In accordance with one aspect of the present invention, a new improved superstructure for towing is disclosed. The superstructure may be a tower and may include a support bracket. Preferably, the support is for a superstructure mounted to a surface of a vehicle, such as a boat that is used for a towing a person on a surface, such as water, where the superstructure includes a member providing a lift force to the person, and the bracket includes a mounting surface for mounting to the surface of the vehicle, a stanchion face several times the width of the superstructure and for mounting to the superstructure, and a bracket length spanning from the mounting surface to the stanchion face so that the bracket distributes compressive force received along the stanchion face through to the mounting surface. The stanchion face may have an arcuate surface that mates with and mounts to an arcuate portion of the superstructure. The mounting surface and the stanchion face may be set at an angle to provide a proper positioning of the superstructure being supported. The support preferably is removably installed so that it can be removed or replaced without altering the superstructure. To accomplish this, the support is preferably provided with bolts and bolt holes for securing the support to the boat and to the superstructure.

In accordance with a second aspect of the present invention, a support bracket in combination with a boat having a stern, a bow, two midship points, and a tubular superstructure where the superstructure mounts to the boat at the midship points, extends upward and rearward, and mounts to the boat at a position rearward to the midship points with the support bracket is disclosed where the support bracket includes a mounting surface for mounting to the boat at the rearward position, a stanchion face several times the width of the tubular section to which the bracket is mounted, and a support span between the mounting surface and the stanchion face so that the support bracket distributes compressive force received along the stanchion face through to the mounting surface. Preferably, the support bracket has an arcuate stanchion face mating with the tubular superstructure such that force applied to the superstructure is distributed to the support bracket across the stanchion face. The support bracket preferably is removably secured to the boat and to the superstructure. In a preferred embodiment, the support bracket is attached to the boat and to the superstructure with bolts set a distance from the rearward point of the intersection of the stanchion face and the tubular superstructure so that torque force exerted upon the superstructure is not transmitted through the bolts. Preferably, the support bracket includes mounting points for accessories, and preferably the mounting points include at least one laterally oriented bore in the support bracket for allowing an accessory to be secured through the bore. The bore may be an arcuate slot permitting the secure position of an accessory to be adjusted along the length of the arcuate slot.
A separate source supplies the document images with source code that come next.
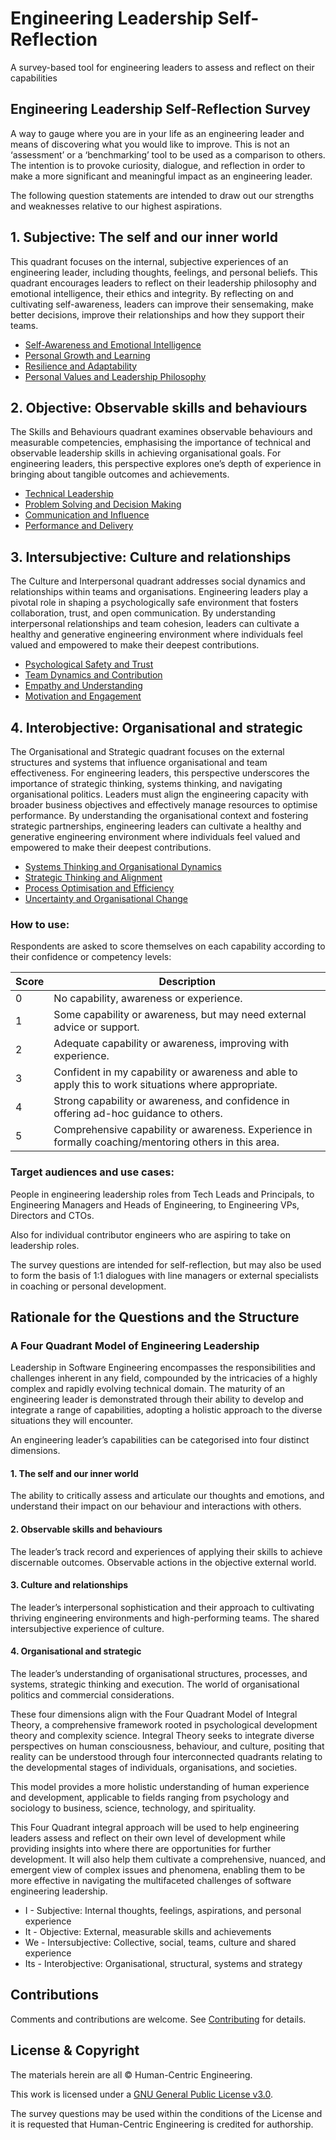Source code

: # Engineering Leadership Self-Reflection
A survey-based tool for engineering leaders to assess and reflect on their capabilities

## Engineering Leadership Self-Reflection Survey
A way to gauge where you are in your life as an engineering leader and means of discovering what you would like to improve. This is not an ‘assessment’ or a ‘benchmarking’ tool to be used as a comparison to others. The intention is to provoke curiosity, dialogue, and reflection in order to make a more significant and meaningful impact as an engineering leader.

The following question statements are intended to draw out our strengths and weaknesses relative to our highest aspirations.


## 1. Subjective: The self and our inner world
This quadrant focuses on the internal, subjective experiences of an engineering leader, including thoughts, feelings, and personal beliefs. This quadrant encourages leaders to reflect on their leadership philosophy and emotional intelligence, their ethics and integrity. By reflecting on and cultivating self-awareness, leaders can improve their sensemaking, make better decisions, improve their relationships and how they support their teams.

* <a href="/questions/self-awareness-and-emotional-intelligence.md">Self-Awareness and Emotional Intelligence</a>
* <a href="/questions/personal-growth-and-learning.md">Personal Growth and Learning</a>
* <a href="/questions/resilience-and-adaptability.md">Resilience and Adaptability</a>
* <a href="/questions/personal-values-and-leadership-philosophy.md">Personal Values and Leadership Philosophy</a>

## 2. Objective: Observable skills and behaviours
The Skills and Behaviours quadrant examines observable behaviours and measurable competencies, emphasising the importance of technical and observable leadership skills in achieving organisational goals. For engineering leaders, this perspective explores one’s depth of experience in bringing about tangible outcomes and achievements. 

* <a href="/questions/technical-leadership.md">Technical Leadership</a>
* <a href="/questions/problem-solving-and-decision-making.md">Problem Solving and Decision Making</a>
* <a href="/questions/communication-and-influence.md">Communication and Influence</a>
* <a href="/questions/performance-and-delivery.md">Performance and Delivery</a>

## 3. Intersubjective: Culture and relationships
The Culture and Interpersonal quadrant addresses social dynamics and relationships within teams and organisations. Engineering leaders play a pivotal role in shaping a psychologically safe environment that fosters collaboration, trust, and open communication. By understanding interpersonal relationships and team cohesion, leaders can cultivate a healthy and generative engineering environment where individuals feel valued and empowered to make their deepest contributions.

* <a href="/questions/psychological-safety-and-trust.md">Psychological Safety and Trust</a>
* <a href="/questions/team-dynamics-and-contribution.md">Team Dynamics and Contribution</a>
* <a href="/questions/empathy-and-understanding.md">Empathy and Understanding</a>
* <a href="/questions/motivation-and-engagement.md">Motivation and Engagement</a>

## 4. Interobjective: Organisational and strategic
The Organisational and Strategic quadrant focuses on the external structures and systems that influence organisational and team effectiveness. For engineering leaders, this perspective underscores the importance of strategic thinking, systems thinking, and navigating organisational politics. Leaders must align the engineering capacity with broader business objectives and effectively manage resources to optimise performance. By understanding the organisational context and fostering strategic partnerships, engineering leaders can cultivate a healthy and generative engineering environment where individuals feel valued and empowered to make their deepest contributions.

* <a href="/questions/systems-thinking-and-organisational-dynamics.md">Systems Thinking and Organisational Dynamics</a>
* <a href="/questions/strategic-thinking-and-alignment.md">Strategic Thinking and Alignment</a>
* <a href="/questions/process-optimisation-and-efficiency.md">Process Optimisation and Efficiency</a>
* <a href="/questions/uncertainty-and-organisational-change.md">Uncertainty and Organisational Change</a>

### How to use:
Respondents are asked to score themselves on each capability according to their confidence or competency levels:

| Score | Description |
| ------- | ------- |
| 0 | No capability, awareness or experience. |
| 1 | Some capability or awareness, but may need external advice or support. |
| 2 | Adequate capability or awareness, improving with experience. |
| 3 | Confident in my capability or awareness and able to apply this to work situations where appropriate. |
| 4 | Strong capability or awareness, and confidence in offering ad-hoc guidance to others. |
| 5 | Comprehensive capability or awareness. Experience in formally coaching/mentoring others in this area. |

### Target audiences and use cases:
People in engineering leadership roles from Tech Leads and Principals, to Engineering Managers and Heads of Engineering, to Engineering VPs, Directors and CTOs.

Also for individual contributor engineers who are aspiring to take on leadership roles.

The survey questions are intended for self-reflection, but may also be used to form the basis of 1:1 dialogues with line managers or external specialists in coaching or personal development.


## Rationale for the Questions and the Structure

### A Four Quadrant Model of Engineering Leadership
Leadership in Software Engineering encompasses the responsibilities and challenges inherent in any field, compounded by the intricacies of a highly complex and rapidly evolving technical domain. The maturity of an engineering leader is demonstrated through their ability to develop and integrate a range of capabilities, adopting a holistic approach to the diverse situations they will encounter.

An engineering leader’s capabilities can be categorised into four distinct dimensions.

#### 1. The self and our inner world
The ability to critically assess and articulate our thoughts and emotions, and understand their impact on our behaviour and interactions with others.

#### 2. Observable skills and behaviours
The leader’s track record and experiences of applying their skills to achieve discernable outcomes. Observable actions in the objective external world.

#### 3. Culture and relationships
The leader’s interpersonal sophistication and their approach to cultivating thriving engineering environments and high-performing teams. The shared intersubjective experience of culture.

#### 4. Organisational and strategic
The leader’s understanding of organisational structures, processes, and systems, strategic thinking and execution. The world of organisational politics and commercial considerations.

These four dimensions align with the Four Quadrant Model of Integral Theory, a comprehensive framework rooted in psychological development theory and complexity science. Integral Theory seeks to integrate diverse perspectives on human consciousness, behaviour, and culture, positing that reality can be understood through four interconnected quadrants relating to the developmental stages of individuals, organisations, and societies.

This model provides a more holistic understanding of human experience and development, applicable to fields ranging from psychology and sociology to business, science, technology, and spirituality. 

This Four Quadrant integral approach will be used to help engineering leaders assess and reflect on their own level of development while providing insights into where there are opportunities for further development. It will also help them cultivate a comprehensive, nuanced, and emergent view of complex issues and phenomena, enabling them to be more effective in navigating the multifaceted challenges of software engineering leadership.

* I - Subjective: Internal thoughts, feelings, aspirations, and personal experience
* It - Objective: External, measurable skills and achievements
* We - Intersubjective: Collective, social, teams, culture and shared experience
* Its - Interobjective: Organisational, structural, systems and strategy 

## Contributions
Comments and contributions are welcome. See <a href="CONTRIBUTING.md">Contributing</a> for details.

## License & Copyright

The materials herein are all &copy; Human-Centric Engineering.

This work is licensed under a <a rel="/license" href="/LICENSE">GNU General Public License v3.0</a>.

The survey questions may be used within the conditions of the License and it is requested that Human-Centric Engineering is credited for authorship.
In accordance with a third aspect of the preferred embodiment, a method of securing a superstructure to a boat where the superstructure extends above the deck of the boat for towing a person behind the boat is disclosed, the method including providing a boat with at least a pair of generally midship securement points for the superstructure, providing a superstructure with at least a pair of superstructure members for securing to the boat, providing each superstructure member securing to the boat with a mount for securing to the boat, providing the boat with at least a pair of securement points aft of the midship points for mounting support brackets, providing a pair of support brackets each with a boat mounting face for mounting to the boat and a superstructure face for mounting to the superstructure members, setting the faces of the support brackets at an angle for mounting properly the superstructure to the boat, positioning the support brackets on the boat, positioning the superstructure on the superstructure faces of the support brackets, and securing the support brackets, boat, and superstructure so as to be generally mounted. The mounts for securing the superstructure members to the boat may be pivots, and the method may further include pivoting the superstructure members into position for securing. Securing the superstructure may include permanently fixing the position of the superstructure members to the boat. The method may include providing the support brackets with holes, and securing the support brackets includes boring holes in the superstructure and the boat for receiving securement devices through the holes in the support brackets, and the method may further include inserting securement devices through the support brackets and into the superstructure and boat. The securement devices may be bolts. The superstructure members may be tubular, and the superstructure faces may be arcuate, and the method may include mating the superstructure members to the superstructure faces.

In a further aspect, a method is disclosed for replacing a previously installed support bracket. The method may include replacing the previously installed support bracket with a substantially identical support bracket in substantially the identical position as the previous support bracket.

BRIEF DESCRIPTION OF THE DRAWINGS

In the drawings, FIG. 1 is a perspective view of a boat with a prior art tower and tower support;

FIG. 2 is a perspective view of a boat with a tower and tower support of an embodiment of the present invention;

FIG. 3 is a side elevation view of the tower support of the embodiment of FIG. 2; and

FIG. 4 is a rear elevation view of the tower support of FIG. 3.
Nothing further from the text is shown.